Not only are the ACE committees working hard, but other Brewton groups, such as the Tree and Beautification Board and the Brewton Council of the Arts, are also working on projects to help the city's quality of life.
Those projects can lead to bigger things for the community, said Jackson Hines, a local real estate broker and chairman of the Brewton Area Chamber of Commerce board.
Other business leaders agree that attracting new business - and new residents - will help the community grow.
And attracting new residents who spend money in a community can be just as important as attracting industry, Gordy said. “It's economic development in itself,” she said.
Gordy said she hopes Brewton will continue to be choosy about the types of industry it attracts.

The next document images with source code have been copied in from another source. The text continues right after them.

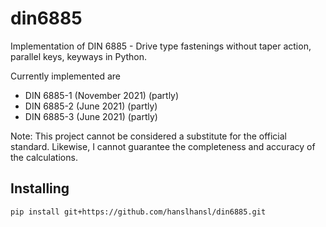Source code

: # din6885
Implementation of DIN 6885 - Drive type fastenings without taper action, parallel keys, keyways in Python.

Currently implemented are
- DIN 6885-1 (November 2021) (partly)
- DIN 6885-2 (June 2021) (partly)
- DIN 6885-3 (June 2021) (partly)

Note: This project cannot be considered a substitute for the official standard. Likewise, I cannot guarantee the completeness and accuracy of the calculations.

## Installing
`pip install git+https://github.com/hanslhansl/din6885.git`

Gordy said Brewton's uniqueness needs to be preserved. “Why on earth would you want to go somewhere that looks just like everyplace else?” she said. “We've got a special thing going.”
Jennings emphasized that the sense of optimism in Brewton did not happen overnight. “For a number of years it's been building,” he said. “Now, for whatever reason, we've just got more going on, and we've got more people that want to see things done.”
For Lovelace, whose family has lived in Brewton for generations, the sense of optimism is the community's legacy.